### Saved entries
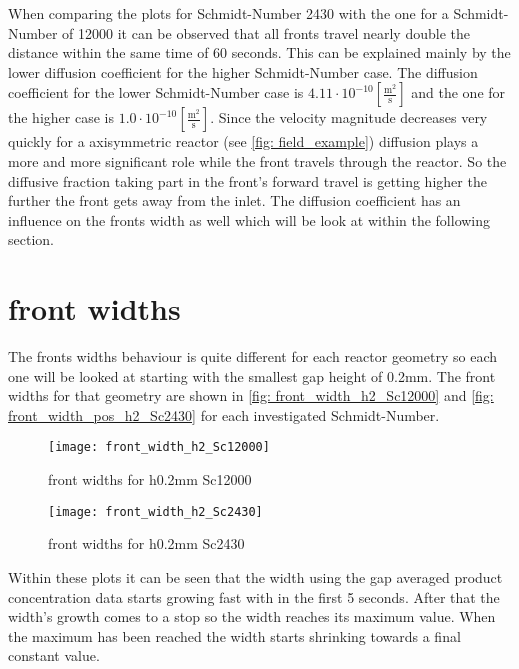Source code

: \documentclass[../thesis.tex]{subfiles}
\begin{document}
When comparing the plots for Schmidt-Number 2430 with the one for a Schmidt-Number of 12000 it can be observed that all fronts travel nearly double the distance within the same time of 60 seconds. This can be explained mainly by the lower diffusion coefficient for the higher Schmidt-Number case. The diffusion coefficient for the lower Schmidt-Number case is $4 \text{.}11 \cdot 10^{-10} \left[ \frac{\mathrm{m^2}}{\mathrm{s}} \right]$ and the one for the higher case is $1\text{.}0 \cdot 10^{-10} \left[ \frac{\mathrm{m^2}}{\mathrm{s}} \right]$.
Since the velocity magnitude decreases very quickly for a axisymmetric reactor (see \autoref{fig: field_example}) diffusion plays a more and more significant role while the front travels through the reactor. So the diffusive fraction taking part in the front's forward travel is getting higher the further the front gets away from the inlet. The diffusion coefficient has an influence on the fronts width as well which will be look at within the following section.

\section{front widths}

The fronts widths behaviour is quite different for each reactor geometry so each one will be looked at starting with the smallest gap height of 0.2mm. The front widths for that geometry are shown in \autoref{fig: front_width_h2_Sc12000} and \autoref{fig: front_width_pos_h2_Sc2430} for each investigated Schmidt-Number.

\begin{figure}[htbp]
	\centering
	\texttt{[image: front\_width\_h2\_Sc12000]}
	\caption{front widths for h0.2mm Sc12000\label{fig: front_width_h2_Sc12000}}\bigskip
	\texttt{[image: front\_width\_h2\_Sc2430]}
	\caption{front widths for h0.2mm Sc2430\label{fig: front_width_pos_h2_Sc2430}}
\end{figure}

Within these plots it can be seen that the width using the gap averaged product concentration data starts growing fast with in the first 5 seconds. After that the width's growth comes to a stop so the width reaches its maximum value. When the maximum has been reached the width starts shrinking towards a final constant value.
\end{document}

### EXERCISE BRIEF
Pull out the lines above in which the word "image" appears.

### OUTPUT BELOW
	\texttt{[image: front\_width\_h2\_Sc12000]}
	\texttt{[image: front\_width\_h2\_Sc2430]}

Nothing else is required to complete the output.